El Fondo de Arte de SICO en la Galería + Más Arte Contemporáneo,
Un ejemplo de inversión

El Fondo de Arte SICO es un fondo de inversión en arte pionero en Colombia y de una manera muy audaz para nuestros días, unió las fuerzas emergentes de la Galeria +Mas Arte Contemporáneo, The Warehouse Art y Colectivo de 2, para hacer la primera puesta en obra de su colección, donde se reúnen obras de artistas locales y extranjeros como Mateo López, Miler Lagos, Álvaro Barrios, Nicolás Consuegra, Kevin Simón Mancera y Aldo Chaparro, entre otros.
El Fondo de Arte SICO surgió en Colombia hace 5 años, por la iniciativa de un grupo de amigos apasionados por el arte con un objetivo principal, apoyar a los artistas jóvenes colombianos con gran proyección hacía el futuro y con trabajos relevantes en el presente. Además de ser una pasión, el arte puede ser un medio de inversión interesante y una oportunidad para diversificar un portafolio de inversión.
El Fondo se concentra en la adquisición de arte contemporáneo nacional, con el fin de la apoyar y fortalecer la producción y el desarrollo de la creación plástica nacional. Es una inversión en los procesos artísticos.,.
El Fondo de arte SICO es una apuesta al desarrollo del mercado de arte nacional, siendo una iniciativa organizada que realiza inversiones en dicho mercado y lo hace de varias formas, pues no sólo invierten a través de la compra tradicional de obras sino también en proyectos futuros que necesitan financiación para su producción y asumiendo el riesgo que implica esta forma de apoyo.
Modelos económicos como este son los que de una manera muy impactante mueven el mundo del arte contemporáneo en nuestros días.

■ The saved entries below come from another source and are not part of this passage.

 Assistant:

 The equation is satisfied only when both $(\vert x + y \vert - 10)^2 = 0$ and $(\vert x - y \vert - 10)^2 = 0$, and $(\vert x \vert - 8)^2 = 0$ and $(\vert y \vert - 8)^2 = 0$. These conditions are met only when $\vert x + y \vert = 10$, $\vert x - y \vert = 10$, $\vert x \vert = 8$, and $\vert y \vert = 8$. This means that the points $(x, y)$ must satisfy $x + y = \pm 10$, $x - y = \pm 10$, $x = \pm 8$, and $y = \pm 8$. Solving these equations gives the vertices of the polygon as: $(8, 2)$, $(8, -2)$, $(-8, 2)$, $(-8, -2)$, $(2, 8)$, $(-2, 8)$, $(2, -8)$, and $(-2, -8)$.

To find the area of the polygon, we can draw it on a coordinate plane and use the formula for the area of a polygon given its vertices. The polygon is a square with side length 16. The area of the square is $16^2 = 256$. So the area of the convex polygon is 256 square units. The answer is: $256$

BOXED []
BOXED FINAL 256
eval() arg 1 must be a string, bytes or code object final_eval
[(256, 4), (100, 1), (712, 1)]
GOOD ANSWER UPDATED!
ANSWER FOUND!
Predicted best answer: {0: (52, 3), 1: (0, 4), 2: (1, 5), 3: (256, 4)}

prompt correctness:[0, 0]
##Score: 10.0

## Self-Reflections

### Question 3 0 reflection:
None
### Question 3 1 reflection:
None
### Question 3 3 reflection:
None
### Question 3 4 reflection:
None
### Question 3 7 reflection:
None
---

Un ejemplo claro es del publicista británico Charles Saatchi quien bajo este tipo de iniciativas, genero una colección de arte emergente en los años 90s que es hoy una de las mas importante y costosas del mundo. Cabe recordar que fue de esta manera donde surgieron superestrellas del mundo del arte como Damien Hirst, Traci Emin o Marc Quinn.
Esta exhibición es una oportunidad para ver cómo se articulan este tipo de iniciativas en el país, demostrando que los trabajos artísticos no son sólo bienes para exhibir, acumular y guardar sino que pueden ser entendidos como posesiones útiles, satisfactorias y rentables.